• Exercise aim: If a line in the entries below includes "module", show that line.

[Plain-text document sources]
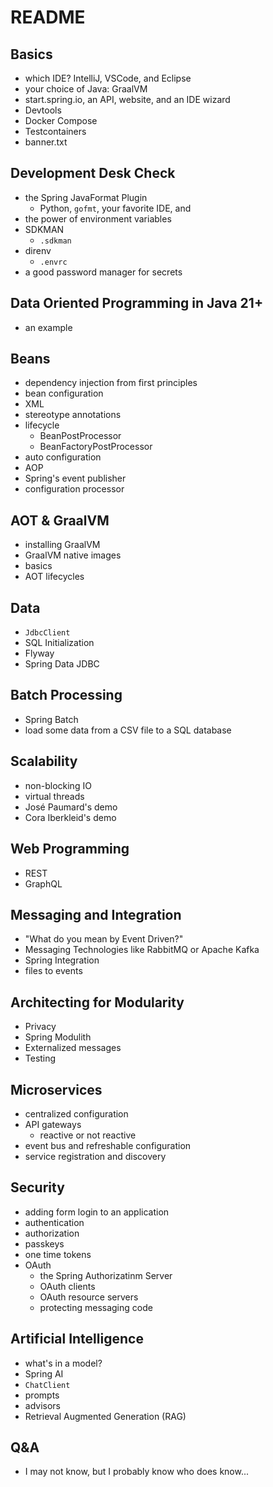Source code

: # README 



## Basics
* which IDE? IntelliJ, VSCode, and Eclipse
* your choice of Java: GraalVM
* start.spring.io, an API, website, and an IDE wizard 
* Devtools
* Docker Compose 
* Testcontainers
* banner.txt

## Development Desk Check
* the Spring JavaFormat Plugin 
	* Python, `gofmt`, your favorite IDE, and 
* the power of environment variables
* SDKMAN
	* `.sdkman`
* direnv 
	*  `.envrc`
* a good password manager for secrets 


## Data Oriented Programming in Java 21+ 
* an example

## Beans
* dependency injection from first principles
* bean configuration
* XML
* stereotype annotations
* lifecycle 
	* BeanPostProcessor
	* BeanFactoryPostProcessor
* auto configuration 
* AOP
* Spring's event publisher
* configuration processor


## AOT & GraalVM
* installing GraalVM 
* GraalVM native images 
* basics
* AOT lifecycles

## Data 
* `JdbcClient`
* SQL Initialization
* Flyway
* Spring Data JDBC


## Batch Processing
* Spring Batch
* load some data from a CSV file to a SQL database

## Scalability 
* non-blocking IO
* virtual threads
* José Paumard's demo
* Cora Iberkleid's demo 

## Web Programming
* REST
* GraphQL 

## Messaging and Integration
* "What do you mean by Event Driven?"
* Messaging Technologies like RabbitMQ or Apache Kafka
* Spring Integration
* files to events

## Architecting for Modularity
* Privacy
* Spring Modulith 
* Externalized messages
* Testing 

## Microservices
* centralized configuration 
* API gateways 
	* reactive or not reactive
* event bus and refreshable configuration
* service registration and discovery

## Security 
* adding form login to an application
* authentication 
* authorization
* passkeys
* one time tokens
* OAuth 
	* the Spring Authorizatinm Server
	* OAuth clients
	* OAuth resource servers
	* protecting messaging code

## Artificial Intelligence
* what's in a model?
* Spring AI
* `ChatClient`
* prompts
* advisors
* Retrieval Augmented Generation (RAG)

## Q&A 
* I may not know, but I probably know who does know...





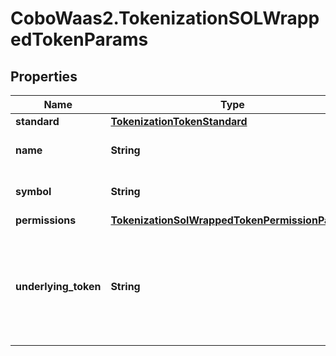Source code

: # CoboWaas2.TokenizationSOLWrappedTokenParams

## Properties

Name | Type | Description | Notes
------------ | ------------- | ------------- | -------------
**standard** | [**TokenizationTokenStandard**](TokenizationTokenStandard.md) |  | 
**name** | **String** | The name of the token. | 
**symbol** | **String** | The symbol of the token. | 
**permissions** | [**TokenizationSolWrappedTokenPermissionParams**](TokenizationSolWrappedTokenPermissionParams.md) |  | [optional] 
**underlying_token** | **String** | The address of the underlying token that this tokenized asset represents. | 


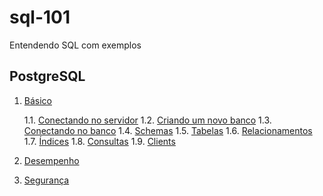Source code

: # sql-101

Entendendo SQL com exemplos

## PostgreSQL
1. [Básico](/postgresql/basico#básico)

    1.1. [Conectando no servidor](/postgresql/basico#conectando-no-banco)
    1.2. [Criando um novo banco](/postgresql/basico#criando-um-novo-banco)
    1.3. [Conectando no banco](/postgresql/basico#conectando-no-banco)
    1.4. [Schemas](/postgresql/basico#schemas)
    1.5. [Tabelas](/postgresql/basico#tabelas)
    1.6. [Relacionamentos](/postgresql/basico#relacionamentos)
    1.7. [Índices](/postgresql/basico#índices)
    1.8. [Consultas](/postgresql/basico#consultas)
    1.9. [Clients](/postgresql/basico#clients)

2. [Desempenho](/postgresql/desempenho#desempenho)
3. [Segurança](/postgresql/seguranca#segurança)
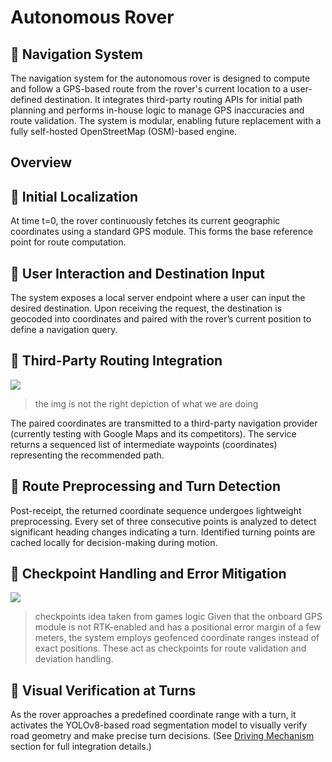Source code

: 

# Autonomous Rover

🧭 Navigation System
-------------

The navigation system for the autonomous rover is designed to compute and follow a GPS-based route from the rover's current location to a user-defined destination. It integrates third-party routing APIs for initial path planning and performs in-house logic to manage GPS inaccuracies and route validation. The system is modular, enabling future replacement with a fully self-hosted OpenStreetMap (OSM)-based engine.
## Overview

🔹 Initial Localization
-------------

At time t=0, the rover continuously fetches its current geographic coordinates using a standard GPS module. This forms the base reference point for route computation.

🔹 User Interaction and Destination Input
-------------
The system exposes a local server endpoint where a user can input the desired destination. Upon receiving the request, the destination is geocoded into coordinates and paired with the rover’s current position to define a navigation query.

🔹 Third-Party Routing Integration
-------------
![](https://i.sstatic.net/uYedd.png)
>the img is not the right depiction of what we are doing

The paired coordinates are transmitted to a third-party navigation provider (currently testing with Google Maps and its competitors). The service returns a sequenced list of intermediate waypoints (coordinates) representing the recommended path.

🔹 Route Preprocessing and Turn Detection
-------------
Post-receipt, the returned coordinate sequence undergoes lightweight preprocessing. Every set of three consecutive points is analyzed to detect significant heading changes indicating a turn. Identified turning points are cached locally for decision-making during motion.

🔹 Checkpoint Handling and Error Mitigation
-------------
![](https://img.gta5-mods.com/q95/images/race-timer/4b1776-lapTimer3.jpg)
>checkpoints idea taken from games logic
Given that the onboard GPS module is not RTK-enabled and has a positional error margin of a few meters, the system employs geofenced coordinate ranges instead of exact positions. These act as checkpoints for route validation and deviation handling.

🔹 Visual Verification at Turns
-------------
As the rover approaches a predefined coordinate range with a turn, it activates the YOLOv8-based road segmentation model to visually verify road geometry and make precise turn decisions. (See [Driving Mechanism](https://github.com/sagar-anmol/rover/blob/main/DrivingMechanism/iindex.md "Heading link") section for full integration details.)
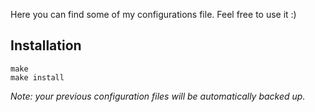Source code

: Here you can find some of my configurations file. Feel free to use it :)

## Installation

    make
    make install

_Note: your previous configuration files will be automatically backed up._
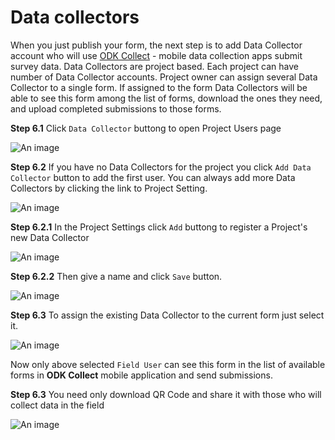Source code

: # Data collectors

When you just publish your form, the next step is to add Data Collector account who will use [ODK Collect](https://play.google.com/store/apps/details?id=org.odk.collect.android&hl=en) - mobile data collection apps submit survey data. Data Collectors are project based. Each project can have number of Data Collector accounts. Project owner can assign several Data Collector to a single form. If assigned to the form Data Collectors will be able to see this form among the list of forms, download the ones they need, and upload completed submissions to those forms.

**Step 6.1** Click `Data Collector` buttong to open Project Users page

![An image](/images/s6_1-DCollector.png)

**Step 6.2** If you have no Data Collectors for the project you click `Add Data Collector` button to add the first user. You can always add more Data Collectors by clicking the link to Project Setting.

![An image](/images/s6_2-DataCollectorLink.png)

**Step 6.2.1** In the Project Settings click `Add` buttong to register a Project's new Data Collector

![An image](/images/s6_2_1-DataCollectorAdd.png)

**Step 6.2.2** Then give a name and click `Save` button.

![An image](/images/s6_2_2-DataCollectorNew.png)

**Step 6.3** To assign the existing Data Collector to the current form just select it.

![An image](/images/s6_3-DataCollectorAssign.png)

Now only above selected `Field User` can see this form in the list of available forms in **ODK Collect** mobile application and send submissions. 

**Step 6.3** You need only download QR Code and share it with those who will collect data in the field

![An image](/images/s6_4-DataCollectorQRcode.png)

• Worked solution:
At time t=0, the rover continuously fetches its current geographic coordinates using a standard GPS module. This forms the base reference point for route computation.
Given that the onboard GPS module is not RTK-enabled and has a positional error margin of a few meters, the system employs geofenced coordinate ranges instead of exact positions. These act as checkpoints for route validation and deviation handling.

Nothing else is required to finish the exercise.